In addition to the introduction to CM1, the block course set a focus on visualizing the results. Data visualization is indispensable in atmospheric science. With help of weather charts at different pressure levels, cross sections, and vertical profiles, meteorologists explore the atmosphere's three-dimensional state for informed forecasts. In addition to two-dimensional (2D) weather charts, three-dimensional (3D) visualization aids in understanding intricate processes like flow dynamics and development. Rautenhaus et al. (2017) give an overview of visualization techniques commonly used in operational weather forecasting and in meteorological research and emphasize its importance for – among others – visual mapping of observations and simulation, flow analysis and its temporal evolution, the detection and tracking of atmospheric features, and the analysis of uncertainty in simulations. Although very important, the topic of 3D visualization is rarely covered in lectures of meteorology. Since 3D visualization has the potential to give additional insights into the dynamics of atmospheric phenomena, we covered this topic in the course, too. We focused on the open-source 3D visualization software ParaView for the 3D visualization since it is available at the HPC cluster Bonna of the University of Bonn. Additionally, ParaView is well documented with extensive online learning material (ParaView Developers2020). Bonna is a massively parallel processor (MPP) cluster with 70 nodes, each with dual Intel Xeon Gold 6130 CPU processors, which operates on CentOS Linux with a Slurm batch system.

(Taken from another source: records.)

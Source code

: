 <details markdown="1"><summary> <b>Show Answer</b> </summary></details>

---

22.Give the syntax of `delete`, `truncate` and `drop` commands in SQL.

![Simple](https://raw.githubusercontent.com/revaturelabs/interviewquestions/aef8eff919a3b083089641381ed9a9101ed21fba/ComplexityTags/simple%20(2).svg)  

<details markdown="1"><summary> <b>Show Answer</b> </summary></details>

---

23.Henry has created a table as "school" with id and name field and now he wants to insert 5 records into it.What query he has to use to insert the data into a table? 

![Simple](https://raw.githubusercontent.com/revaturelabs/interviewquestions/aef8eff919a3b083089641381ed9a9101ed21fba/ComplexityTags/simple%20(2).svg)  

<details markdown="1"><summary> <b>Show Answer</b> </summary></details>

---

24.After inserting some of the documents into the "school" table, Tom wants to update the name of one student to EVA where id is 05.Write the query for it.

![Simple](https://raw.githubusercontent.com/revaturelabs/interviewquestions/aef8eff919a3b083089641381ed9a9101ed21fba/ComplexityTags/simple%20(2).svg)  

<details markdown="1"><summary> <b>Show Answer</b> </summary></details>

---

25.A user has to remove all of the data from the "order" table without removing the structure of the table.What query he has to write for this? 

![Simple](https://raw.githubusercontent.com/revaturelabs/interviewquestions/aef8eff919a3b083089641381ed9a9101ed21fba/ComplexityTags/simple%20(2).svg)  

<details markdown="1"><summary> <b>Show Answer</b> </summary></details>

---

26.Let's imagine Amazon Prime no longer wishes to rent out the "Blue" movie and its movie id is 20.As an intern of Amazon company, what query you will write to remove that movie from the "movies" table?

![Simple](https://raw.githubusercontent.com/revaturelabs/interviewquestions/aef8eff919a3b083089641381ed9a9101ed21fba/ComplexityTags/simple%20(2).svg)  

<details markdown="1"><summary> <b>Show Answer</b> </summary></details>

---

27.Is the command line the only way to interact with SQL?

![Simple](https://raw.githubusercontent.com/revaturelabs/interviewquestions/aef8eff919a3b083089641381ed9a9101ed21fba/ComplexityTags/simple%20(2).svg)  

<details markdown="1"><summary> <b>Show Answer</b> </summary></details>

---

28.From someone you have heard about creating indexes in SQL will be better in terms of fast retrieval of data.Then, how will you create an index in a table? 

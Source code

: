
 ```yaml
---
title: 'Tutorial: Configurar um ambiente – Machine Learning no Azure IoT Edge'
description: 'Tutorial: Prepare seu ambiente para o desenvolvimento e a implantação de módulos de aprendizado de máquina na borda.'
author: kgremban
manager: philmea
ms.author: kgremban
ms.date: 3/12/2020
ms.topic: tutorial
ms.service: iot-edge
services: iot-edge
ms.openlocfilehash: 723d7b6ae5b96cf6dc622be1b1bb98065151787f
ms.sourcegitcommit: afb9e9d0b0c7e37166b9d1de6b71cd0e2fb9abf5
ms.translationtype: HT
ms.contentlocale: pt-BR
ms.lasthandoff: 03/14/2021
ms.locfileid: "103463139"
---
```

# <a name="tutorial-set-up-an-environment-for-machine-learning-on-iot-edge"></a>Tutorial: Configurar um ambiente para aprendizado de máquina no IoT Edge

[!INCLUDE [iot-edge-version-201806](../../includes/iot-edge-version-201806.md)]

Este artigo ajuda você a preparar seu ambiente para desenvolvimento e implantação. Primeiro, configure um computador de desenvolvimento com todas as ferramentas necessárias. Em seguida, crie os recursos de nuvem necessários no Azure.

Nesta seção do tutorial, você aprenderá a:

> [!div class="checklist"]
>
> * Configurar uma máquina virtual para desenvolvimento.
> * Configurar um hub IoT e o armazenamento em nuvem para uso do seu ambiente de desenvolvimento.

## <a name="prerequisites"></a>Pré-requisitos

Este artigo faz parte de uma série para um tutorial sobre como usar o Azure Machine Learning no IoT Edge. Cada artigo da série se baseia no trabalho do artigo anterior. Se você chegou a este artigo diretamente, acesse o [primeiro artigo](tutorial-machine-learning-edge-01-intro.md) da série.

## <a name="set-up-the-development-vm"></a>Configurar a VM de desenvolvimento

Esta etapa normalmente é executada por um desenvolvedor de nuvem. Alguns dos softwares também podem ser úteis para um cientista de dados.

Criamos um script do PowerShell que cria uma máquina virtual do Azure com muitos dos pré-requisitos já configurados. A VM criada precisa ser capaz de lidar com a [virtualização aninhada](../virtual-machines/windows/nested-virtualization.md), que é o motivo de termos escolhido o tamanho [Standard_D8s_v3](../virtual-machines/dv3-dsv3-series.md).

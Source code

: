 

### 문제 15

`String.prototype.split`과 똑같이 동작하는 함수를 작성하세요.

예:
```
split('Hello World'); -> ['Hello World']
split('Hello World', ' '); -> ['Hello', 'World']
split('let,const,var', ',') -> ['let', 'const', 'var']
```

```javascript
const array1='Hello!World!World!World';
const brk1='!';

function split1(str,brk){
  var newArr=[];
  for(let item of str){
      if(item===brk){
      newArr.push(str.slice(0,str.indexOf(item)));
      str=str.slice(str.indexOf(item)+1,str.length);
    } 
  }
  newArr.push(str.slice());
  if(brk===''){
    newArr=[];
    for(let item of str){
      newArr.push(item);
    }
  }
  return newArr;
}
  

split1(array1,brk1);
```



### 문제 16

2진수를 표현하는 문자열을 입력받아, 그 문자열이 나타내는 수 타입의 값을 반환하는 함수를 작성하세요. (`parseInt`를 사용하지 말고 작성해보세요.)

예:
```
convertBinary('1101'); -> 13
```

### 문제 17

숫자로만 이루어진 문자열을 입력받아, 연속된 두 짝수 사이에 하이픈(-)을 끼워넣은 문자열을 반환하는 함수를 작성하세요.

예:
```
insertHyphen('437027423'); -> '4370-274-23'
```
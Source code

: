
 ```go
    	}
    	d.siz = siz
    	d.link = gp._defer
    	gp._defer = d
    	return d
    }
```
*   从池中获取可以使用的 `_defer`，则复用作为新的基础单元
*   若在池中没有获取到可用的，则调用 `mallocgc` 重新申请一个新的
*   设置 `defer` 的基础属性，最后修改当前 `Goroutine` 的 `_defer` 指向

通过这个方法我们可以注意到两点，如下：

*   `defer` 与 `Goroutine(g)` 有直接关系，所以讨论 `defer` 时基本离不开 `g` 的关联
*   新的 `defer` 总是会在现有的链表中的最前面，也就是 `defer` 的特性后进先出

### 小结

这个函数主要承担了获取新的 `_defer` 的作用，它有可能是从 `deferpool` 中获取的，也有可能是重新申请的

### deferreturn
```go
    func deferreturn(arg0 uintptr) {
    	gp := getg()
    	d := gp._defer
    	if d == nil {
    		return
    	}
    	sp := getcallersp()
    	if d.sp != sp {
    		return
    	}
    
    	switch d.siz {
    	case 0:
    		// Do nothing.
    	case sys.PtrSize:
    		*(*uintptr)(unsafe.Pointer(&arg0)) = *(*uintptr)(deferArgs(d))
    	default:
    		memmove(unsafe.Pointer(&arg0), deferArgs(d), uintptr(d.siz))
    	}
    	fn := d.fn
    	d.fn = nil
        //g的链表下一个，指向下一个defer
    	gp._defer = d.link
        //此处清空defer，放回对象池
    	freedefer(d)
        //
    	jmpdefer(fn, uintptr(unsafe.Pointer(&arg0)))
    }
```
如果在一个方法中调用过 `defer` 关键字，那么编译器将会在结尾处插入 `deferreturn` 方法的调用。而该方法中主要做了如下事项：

In this work, we want to advertise the course material and present the outcome of the modeling course to a greater community. The idea is that this paper can help to create one's own model workshops based on the freely available course material. Moreover, we want to share results of the participant's projects that showcase the applicability of the course material to realize one's own research ideas. This paper is organized as follows: a course overview is given in Sect. 2. The success of the course is evaluated by a survey that assesses the knowledge before and after the course. Some results of the surveys are presented in Sect. 3. A brief overview over the participants' projects is presented in Sect. 4 and in greater detail in the Supplement. A summarizing conclusion is given in Sect. 5.

2 Course design and course requirements

The course, entitled “2-weeks block course: Cloud Model 1 (CM1)”, was scheduled for a 10 d period (2 weeks, Monday to Friday, 10:00 to 16:00 LT) and was given partially in person, partially online. The course covered vital topics from model compilation, HPC operation, and code modification to data visualization within the 2 weeks. In the first week, the participants learned the essentials of running and visualizing CM1 simulations on an HPC, applied to specific problems such as the simulation of a supercell. In the subsequent week the participants mainly worked on independent small-scale research projects, building upon their acquired knowledge. The course intended to show various possibilities of using CM1. It started by simple application of pre-configured cases and ended by (simple) changes implemented in the code. Topics always started from “easy” to “advanced”: from setting up and running CM1 on an HPC cluster to the simulation pre-configured test cases of CM1 via modified namelists to the implementation of changes to the source code and the use of external terrain. Participants learned not only the basics of how to work with a numerical model but also how to get started and continuously improve their modeling skills. Refer to Table 1 for comprehensive course details and the timetable. The course material is published under a Creative Commons License as an open educational resource (OER Schielicke2024). The course content was mainly delivered as active learning activities. The number of frontal lectures given by the instructor was kept to a minimum. Participants worked individually and in their own time on the course material. Each of the participants had access to a Google document of the course material, which was successively extended day by day. They were asked to take notes, add comments, and answer questions directly in their Google document. The instructor had access to these documents and could monitor the progress of each participant. In case of problems, the instructor gave guidance on how to solve them. Regular mentoring sessions of the whole group under guidance of the instructor provided opportunities for feedback and progress discussion. At some times, the students helped each other to complete tasks, for example for visualization solutions. They also helped each other find a balance regarding the extent of simulations done for the research topic.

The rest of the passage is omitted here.